__Task goal__
Report each line of the records below that holds the word "Instagram".

── Material provided

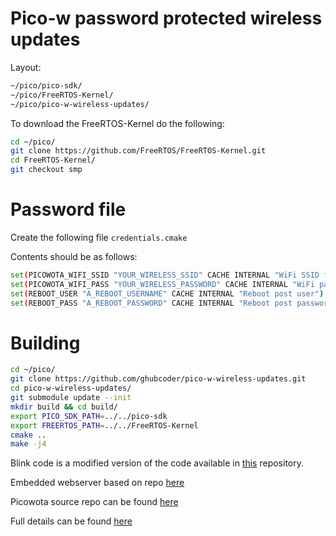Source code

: 
# Pico-w password protected wireless updates

Layout:

```sh
~/pico/pico-sdk/
~/pico/FreeRTOS-Kernel/
~/pico/pico-w-wireless-updates/
```

To download the FreeRTOS-Kernel do the following:

```sh
cd ~/pico/
git clone https://github.com/FreeRTOS/FreeRTOS-Kernel.git
cd FreeRTOS-Kernel/
git checkout smp
```

# Password file

Create the following file `credentials.cmake`

Contents should be as follows:

```sh
set(PICOWOTA_WIFI_SSID "YOUR_WIRELESS_SSID" CACHE INTERNAL "WiFi SSID for examples")
set(PICOWOTA_WIFI_PASS "YOUR_WIRELESS_PASSWORD" CACHE INTERNAL "WiFi password for examples")
set(REBOOT_USER "A_REBOOT_USERNAME" CACHE INTERNAL "Reboot post user")
set(REBOOT_PASS "A_REBOOT_PASSWORD" CACHE INTERNAL "Reboot post password")
```

# Building

```sh
cd ~/pico/
git clone https://github.com/ghubcoder/pico-w-wireless-updates.git
cd pico-w-wireless-updates/
git submodule update --init
mkdir build && cd build/
export PICO_SDK_PATH=../../pico-sdk
export FREERTOS_PATH=../../FreeRTOS-Kernel
cmake ..
make -j4
```

Blink code is a modified version of the code available in [this](https://github.com/yunkya2/pico-freertos-sample) repository.

Embedded webserver based on repo [here](https://github.com/ghubcoder/pico-w-wireless-updates)

Picowota source repo can be found [here](https://github.com/usedbytes/picowota)

Full details can be found [here](https://ghubcoder.github.io/posts/pico-w-password-protected-wireless-updates/)

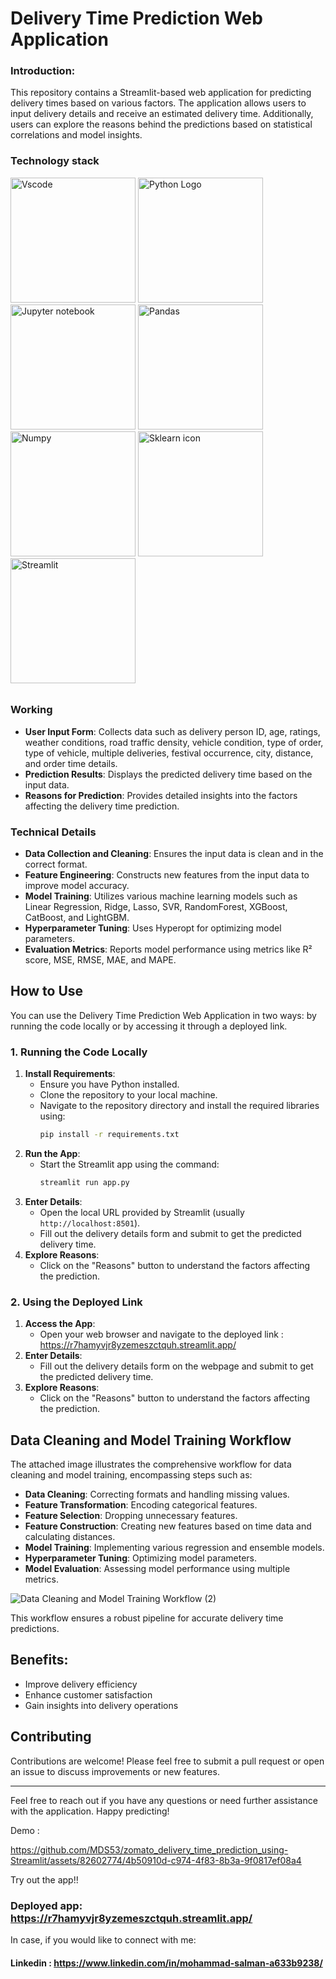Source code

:# Delivery Time Prediction Web Application

### Introduction:
This repository contains a Streamlit-based web application for predicting delivery times based on various factors. The application allows users to input delivery details and receive an estimated delivery time. Additionally, users can explore the reasons behind the predictions based on statistical correlations and model insights.

### Technology stack 
<img src="https://github.com/MDS53/Adultcensusincome-_/assets/82602774/4a1d188d-a4bc-4d25-881d-80e6db331914" alt="Vscode" width="200"/>

<img src="https://github.com/MDS53/Adultcensusincome-_/assets/82602774/4f0730f0-0f7f-4536-af72-ca89802f8b77" alt="Python Logo" width="200"/>

<img src="https://github.com/MDS53/Adultcensusincome-_/assets/82602774/b5ab334c-4f77-4e07-9556-99c6874022e1" alt="Jupyter notebook" width="200"/>

<img src="https://github.com/MDS53/Adultcensusincome-_/assets/82602774/df040526-5e3f-4309-92a2-b092e0bfea9f" alt="Pandas" width="200"/>

<img src="https://github.com/MDS53/Adultcensusincome-_/assets/82602774/708ee0a7-f846-494b-b1ec-a22fa1bf572e" alt="Numpy" width="200"/>

<img src="https://github.com/MDS53/Adultcensusincome-_/assets/82602774/9ff1d913-4cd5-4411-a6b4-0cd66eaf6acb" alt="Sklearn icon" width="200"/>

<img src="https://github.com/MDS53/Youtube-Content-Scrapper/assets/82602774/18062093-e3bf-4dc6-b3c4-9e060d29b144" alt="Streamlit" width="200"/>


######

### Working

- **User Input Form**: Collects data such as delivery person ID, age, ratings, weather conditions, road traffic density, vehicle condition, type of order, type of vehicle, multiple deliveries, festival occurrence, city, distance, and order time details.
- **Prediction Results**: Displays the predicted delivery time based on the input data.
- **Reasons for Prediction**: Provides detailed insights into the factors affecting the delivery time prediction.

### Technical Details

- **Data Collection and Cleaning**: Ensures the input data is clean and in the correct format.
- **Feature Engineering**: Constructs new features from the input data to improve model accuracy.
- **Model Training**: Utilizes various machine learning models such as Linear Regression, Ridge, Lasso, SVR, RandomForest, XGBoost, CatBoost, and LightGBM.
- **Hyperparameter Tuning**: Uses Hyperopt for optimizing model parameters.
- **Evaluation Metrics**: Reports model performance using metrics like R² score, MSE, RMSE, MAE, and MAPE.


## How to Use

You can use the Delivery Time Prediction Web Application in two ways: by running the code locally or by accessing it through a deployed link.

### 1. Running the Code Locally

1. **Install Requirements**: 
   - Ensure you have Python installed.
   - Clone the repository to your local machine.
   - Navigate to the repository directory and install the required libraries using:
     ```bash
     pip install -r requirements.txt
     ```
2. **Run the App**:
   - Start the Streamlit app using the command:
     ```bash
     streamlit run app.py
     ```
3. **Enter Details**:
   - Open the local URL provided by Streamlit (usually `http://localhost:8501`).
   - Fill out the delivery details form and submit to get the predicted delivery time.
4. **Explore Reasons**:
   - Click on the "Reasons" button to understand the factors affecting the prediction.

### 2. Using the Deployed Link

1. **Access the App**:
   - Open your web browser and navigate to the deployed link :
     https://r7hamyvjr8yzemeszctquh.streamlit.app/
2. **Enter Details**:
   - Fill out the delivery details form on the webpage and submit to get the predicted delivery time.
3. **Explore Reasons**:
   - Click on the "Reasons" button to understand the factors affecting the prediction.

## Data Cleaning and Model Training Workflow

The attached image illustrates the comprehensive workflow for data cleaning and model training, encompassing steps such as:

- **Data Cleaning**: Correcting formats and handling missing values.
- **Feature Transformation**: Encoding categorical features.
- **Feature Selection**: Dropping unnecessary features.
- **Feature Construction**: Creating new features based on time data and calculating distances.
- **Model Training**: Implementing various regression and ensemble models.
- **Hyperparameter Tuning**: Optimizing model parameters.
- **Model Evaluation**: Assessing model performance using multiple metrics.

![Data Cleaning and Model Training Workflow (2)](https://github.com/MDS53/zomato_delivery_time_prediction_using-Streamlit/assets/82602774/792045d4-3574-4420-a9b2-bcbcd222681f)

This workflow ensures a robust pipeline for accurate delivery time predictions.


## Benefits:

 -  Improve delivery efficiency
 -  Enhance customer satisfaction
 -  Gain insights into delivery operations



## Contributing

Contributions are welcome! Please feel free to submit a pull request or open an issue to discuss improvements or new features.

---

Feel free to reach out if you have any questions or need further assistance with the application. Happy predicting!

Demo : 

https://github.com/MDS53/zomato_delivery_time_prediction_using-Streamlit/assets/82602774/4b50910d-c974-4f83-8b3a-9f0817ef08a4

Try out the app!! 
### Deployed app: https://r7hamyvjr8yzemeszctquh.streamlit.app/


In case, if you would like to connect with me:
#### Linkedin : https://www.linkedin.com/in/mohammad-salman-a633b9238/
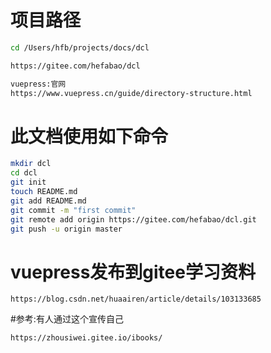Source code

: 

# 项目路径
```bash
cd /Users/hfb/projects/docs/dcl

https://gitee.com/hefabao/dcl

vuepress:官网
https://www.vuepress.cn/guide/directory-structure.html
```

# 此文档使用如下命令
```bash
mkdir dcl
cd dcl
git init
touch README.md
git add README.md
git commit -m "first commit"
git remote add origin https://gitee.com/hefabao/dcl.git
git push -u origin master
```


# vuepress发布到gitee学习资料
```
https://blog.csdn.net/huaairen/article/details/103133685
```



#参考:有人通过这个宣传自己
```
https://zhousiwei.gitee.io/ibooks/
```





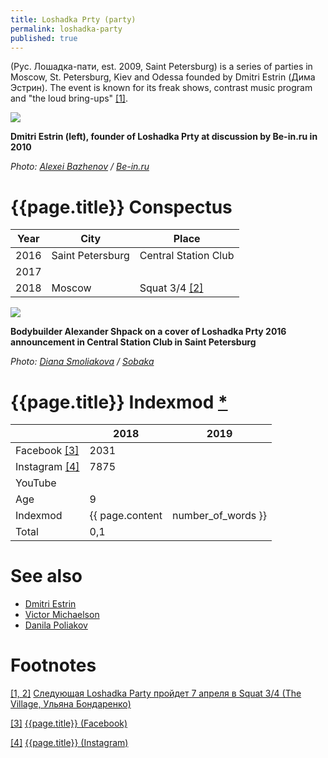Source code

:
 ```yaml
---
title: Loshadka Prty (party)
permalink: loshadka-party
published: true
---
```


(Рус. Лошадка-пати, еst. 2009, Saint Petersburg) is a series of parties in Moscow, St. Petersburg,  Kiev and Odessa founded by Dmitri Estrin (Дима Эстрин). The event is known for its freak shows, contrast music program and "the loud bring-ups" <span id="a1">[\[1\]](#f1)</span>.
 
 ![](https://www.be-in.ru/media/beingallery/gallery/userdata/user_8/img3345.jpg)

**Dmitri Estrin (left), founder of Loshadka Prty at discussion by Be-in.ru in 2010**

*Photo: [Alexei Bazhenov](bazhenov-alexei) / [Be-in.ru](https://www.be-in.ru/subject/9732-modniki_vs_designers/)*

# {{page.title}} Conspectus

|Year|City|Place|
|-|-|-|
|2016|Saint Petersburg|Central Station Club|
|2017|||
|2018|Moscow|Squat 3/4 <span id="a2">[\[2\]](#f1)</span>|

![](http://www.sobaka.ru/images/image/00/70/40/41/_normal.jpeg)

**Bodybuilder Alexander Shpack on a cover of Loshadka Prty 2016 announcement in Central Station Club in Saint Petersburg**

*Photo: [Diana Smoliakova](smoliakova-diana) / [Sobaka](http://www.sobaka.ru/images/image/00/70/40/41/_normal.jpeg)*

# {{page.title}} Indexmod [*](indexmod)

||2018|2019|
|-|-|-|
|Facebook <span id="a3">[\[3\]](#f3)</span>|2031||
|Instagram <span id="a4">[\[4\]](#f4)</span>|7875||
|YouTube|||
|Age|9||
|Indexmod|{{ page.content | number_of_words }}||
|Total|0,1||

# See also

+ [Dmitri Estrin](estrin-dmitri)
+ [Victor Michaelson](michaelson-victor)
+ [Danila Poliakov](poliakov-danila)



# Footnotes

[[1, 2]](#a1) <span id="f1"></span> [Следующая Loshadka Party пройдет 7 апреля в Squat 3/4 (The Village, Ульяна Бондаренко)](http://www.the-village.ru/village/weekend/wknd-news/306567-loshadka-18)

[[3]](#a3) <span id="f3"></span> [{{page.title}} (Facebook)](https://www.facebook.com/superloshadka/)

[[4]](#a4) <span id="f4"></span> [{{page.title}} (Instagram)](https://www.instagram.com/loshadka.party/?hl=ru)
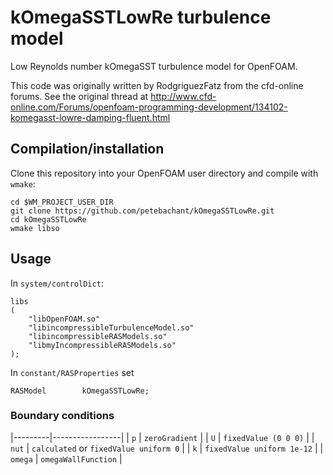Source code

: kOmegaSSTLowRe turbulence model
===============================

Low Reynolds number kOmegaSST turbulence model for OpenFOAM.

This code was originally written by RodgriguezFatz from the cfd-online forums. See the 
original thread at 
http://www.cfd-online.com/Forums/openfoam-programming-development/134102-komegasst-lowre-damping-fluent.html

Compilation/installation
------------------------

Clone this repository into your OpenFOAM user directory and compile with `wmake`:

    cd $WM_PROJECT_USER_DIR
    git clone https://github.com/petebachant/kOmegaSSTLowRe.git
    cd kOmegaSSTLowRe
    wmake libso

Usage
-----

In `system/controlDict`:

```
libs
(
    "libOpenFOAM.so"
    "libincompressibleTurbulenceModel.so"
    "libincompressibleRASModels.so"
    "libmyIncompressibleRASModels.so"
);
```

In `constant/RASProperties` set

    RASModel        kOmegaSSTLowRe;


### Boundary conditions

|---------|-----------------|
| `p`     | `zeroGradient`  |
| `U`     |  `fixedValue (0 0 0)` | 
| `nut`   |  `calculated` or `fixedValue uniform 0` |
| `k`     |  `fixedValue uniform 1e-12` |
| `omega` |  `omegaWallFunction` |
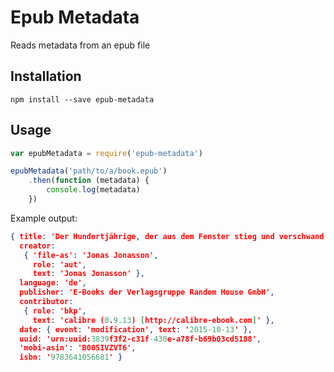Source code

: # Epub Metadata

Reads metadata from an epub file


## Installation

`npm install --save epub-metadata`


## Usage

```js
var epubMetadata = require('epub-metadata')

epubMetadata('path/to/a/book.epub')
	.then(function (metadata) {
		console.log(metadata)
	})
```

Example output:

```json
{ title: 'Der Hundertjährige, der aus dem Fenster stieg und verschwand',
  creator:
   { 'file-as': 'Jonas Jonasson',
     role: 'aut',
     text: 'Jonas Jonasson' },
  language: 'de',
  publisher: 'E-Books der Verlagsgruppe Random House GmbH',
  contributor:
   { role: 'bkp',
     text: 'calibre (0.9.13) [http://calibre-ebook.com]' },
  date: { event: 'modification', text: '2015-10-13' },
  uuid: 'urn:uuid:3839f3f2-c31f-430e-a78f-b69b03cd5188',
  'mobi-asin': 'B005IVZVT6',
  isbn: '9783641056681' }
```
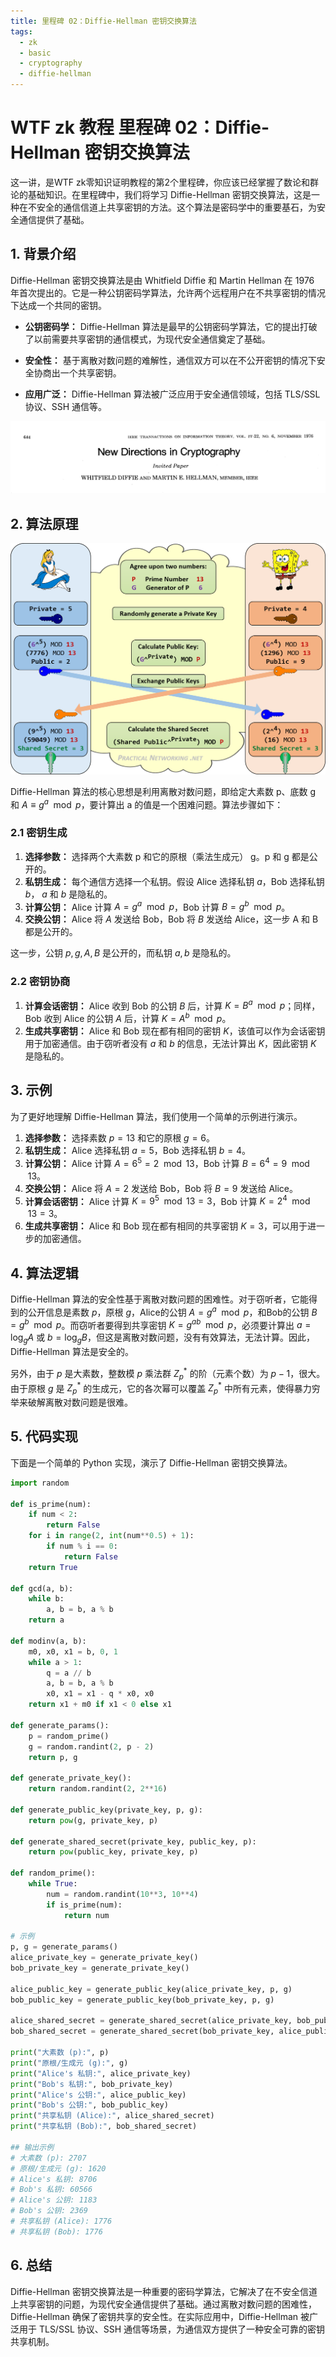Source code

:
 ```yaml
---
title: 里程碑 02：Diffie-Hellman 密钥交换算法
tags:
  - zk
  - basic
  - cryptography
  - diffie-hellman
---
```


# WTF zk 教程 里程碑 02：Diffie-Hellman 密钥交换算法

这一讲，是WTF zk零知识证明教程的第2个里程碑，你应该已经掌握了数论和群论的基础知识。在里程碑中，我们将学习 Diffie-Hellman 密钥交换算法，这是一种在不安全的通信信道上共享密钥的方法。这个算法是密码学中的重要基石，为安全通信提供了基础。

## 1. 背景介绍

Diffie-Hellman 密钥交换算法是由 Whitfield Diffie 和 Martin Hellman 在 1976 年首次提出的。它是一种公钥密码学算法，允许两个远程用户在不共享密钥的情况下达成一个共同的密钥。

- **公钥密码学：** Diffie-Hellman 算法是最早的公钥密码学算法，它的提出打破了以前需要共享密钥的通信模式，为现代安全通信奠定了基础。

- **安全性：** 基于离散对数问题的难解性，通信双方可以在不公开密钥的情况下安全协商出一个共享密钥。

- **应用广泛：** Diffie-Hellman 算法被广泛应用于安全通信领域，包括 TLS/SSL 协议、SSH 通信等。

![](./img/MS02-1.png)

## 2. 算法原理

![](./img/MS02-2.png)

Diffie-Hellman 算法的核心思想是利用离散对数问题，即给定大素数 p、底数 g 和 $A \equiv g^a \mod p$，要计算出 a 的值是一个困难问题。算法步骤如下：

### 2.1 密钥生成

1. **选择参数：** 选择两个大素数 p 和它的原根（乘法生成元） g。p 和 g 都是公开的。
2. **私钥生成：** 每个通信方选择一个私钥。假设 Alice 选择私钥 $a$，Bob 选择私钥 $b$， $a$ 和 $b$ 是隐私的。
3. **计算公钥：** Alice 计算 $A = g^a \mod p$，Bob 计算 $B = g^b \mod p$。
4. **交换公钥：** Alice 将 $A$ 发送给 Bob，Bob 将 $B$ 发送给 Alice，这一步 A 和 B 都是公开的。

这一步，公钥 $p, g, A, B$ 是公开的，而私钥 $a, b$ 是隐私的。

### 2.2 密钥协商

1. **计算会话密钥：** Alice 收到 Bob 的公钥 $B$ 后，计算 $K = B^a \mod p$；同样，Bob 收到 Alice 的公钥 $A$ 后，计算 $K = A^b \mod p$。
2. **生成共享密钥：** Alice 和 Bob 现在都有相同的密钥 $K$，该值可以作为会话密钥用于加密通信。由于窃听者没有 $a$ 和 $b$ 的信息，无法计算出 $K$，因此密钥 $K$ 是隐私的。

## 3. 示例

为了更好地理解 Diffie-Hellman 算法，我们使用一个简单的示例进行演示。

1. **选择参数：** 选择素数 $p = 13$ 和它的原根 $g = 6$。
2. **私钥生成：** Alice 选择私钥 $a = 5$，Bob 选择私钥 $b = 4$。
3. **计算公钥：** Alice 计算 $A = 6^5 = 2 \mod 13$，Bob 计算 $B = 6^{4} = 9 \mod 13$。
4. **交换公钥：** Alice 将 $A = 2$ 发送给 Bob，Bob 将 $B = 9$ 发送给 Alice。
5. **计算会话密钥：** Alice 计算 $K = 9^5 \mod 13 = 3$，Bob 计算 $K = 2^{4} \mod 13 = 3$。
6. **生成共享密钥：** Alice 和 Bob 现在都有相同的共享密钥 $K = 3$，可以用于进一步的加密通信。

## 4. 算法逻辑

Diffie-Hellman 算法的安全性基于离散对数问题的困难性。对于窃听者，它能得到的公开信息是素数 $p$，原根 $g$，Alice的公钥 $A = g^a \mod p$，和Bob的公钥 $B = g^b \mod p$。而窃听者要得到共享密钥 $K =g^{ab} \mod p$，必须要计算出 $a = \log_g{A}$ 或 $b = \log_g{B}$，但这是离散对数问题，没有有效算法，无法计算。因此，Diffie-Hellman 算法是安全的。

另外，由于 $p$ 是大素数，整数模 $p$ 乘法群 $Z^*_p$ 的阶（元素个数）为 $p-1$，很大。由于原根 $g$ 是 $Z^*_p$ 的生成元，它的各次幂可以覆盖 $Z^*_p$ 中所有元素，使得暴力穷举来破解离散对数问题是很难。

## 5. 代码实现

下面是一个简单的 Python 实现，演示了 Diffie-Hellman 密钥交换算法。

```python
import random

def is_prime(num):
    if num < 2:
        return False
    for i in range(2, int(num**0.5) + 1):
        if num % i == 0:
            return False
    return True

def gcd(a, b):
    while b:
        a, b = b, a % b
    return a

def modinv(a, b):
    m0, x0, x1 = b, 0, 1
    while a > 1:
        q = a // b
        a, b = b, a % b
        x0, x1 = x1 - q * x0, x0
    return x1 + m0 if x1 < 0 else x1

def generate_params():
    p = random_prime()
    g = random.randint(2, p - 2)
    return p, g

def generate_private_key():
    return random.randint(2, 2**16)

def generate_public_key(private_key, p, g):
    return pow(g, private_key, p)

def generate_shared_secret(private_key, public_key, p):
    return pow(public_key, private_key, p)

def random_prime():
    while True:
        num = random.randint(10**3, 10**4)
        if is_prime(num):
            return num

# 示例
p, g = generate_params()
alice_private_key = generate_private_key()
bob_private_key = generate_private_key()

alice_public_key = generate_public_key(alice_private_key, p, g)
bob_public_key = generate_public_key(bob_private_key, p, g)

alice_shared_secret = generate_shared_secret(alice_private_key, bob_public_key, p)
bob_shared_secret = generate_shared_secret(bob_private_key, alice_public_key, p)

print("大素数 (p):", p)
print("原根/生成元 (g):", g)
print("Alice's 私钥:", alice_private_key)
print("Bob's 私钥:", bob_private_key)
print("Alice's 公钥:", alice_public_key)
print("Bob's 公钥:", bob_public_key)
print("共享私钥 (Alice):", alice_shared_secret)
print("共享私钥 (Bob):", bob_shared_secret)

## 输出示例
# 大素数 (p): 2707
# 原根/生成元 (g): 1620
# Alice's 私钥: 8706
# Bob's 私钥: 60566
# Alice's 公钥: 1183
# Bob's 公钥: 2369
# 共享私钥 (Alice): 1776
# 共享私钥 (Bob): 1776
```

## 6. 总结

Diffie-Hellman 密钥交换算法是一种重要的密码学算法，它解决了在不安全信道上共享密钥的问题，为现代安全通信提供了基础。通过离散对数问题的困难性，Diffie-Hellman 确保了密钥共享的安全性。在实际应用中，Diffie-Hellman 被广泛用于 TLS/SSL 协议、SSH 通信等场景，为通信双方提供了一种安全可靠的密钥共享机制。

────

__Response to this exercise__
|Instagram <span id="a4">[\[4\]](#f4)</span>|7875||
[[4]](#a4) <span id="f4"></span> [{{page.title}} (Instagram)](https://www.instagram.com/loshadka.party/?hl=ru)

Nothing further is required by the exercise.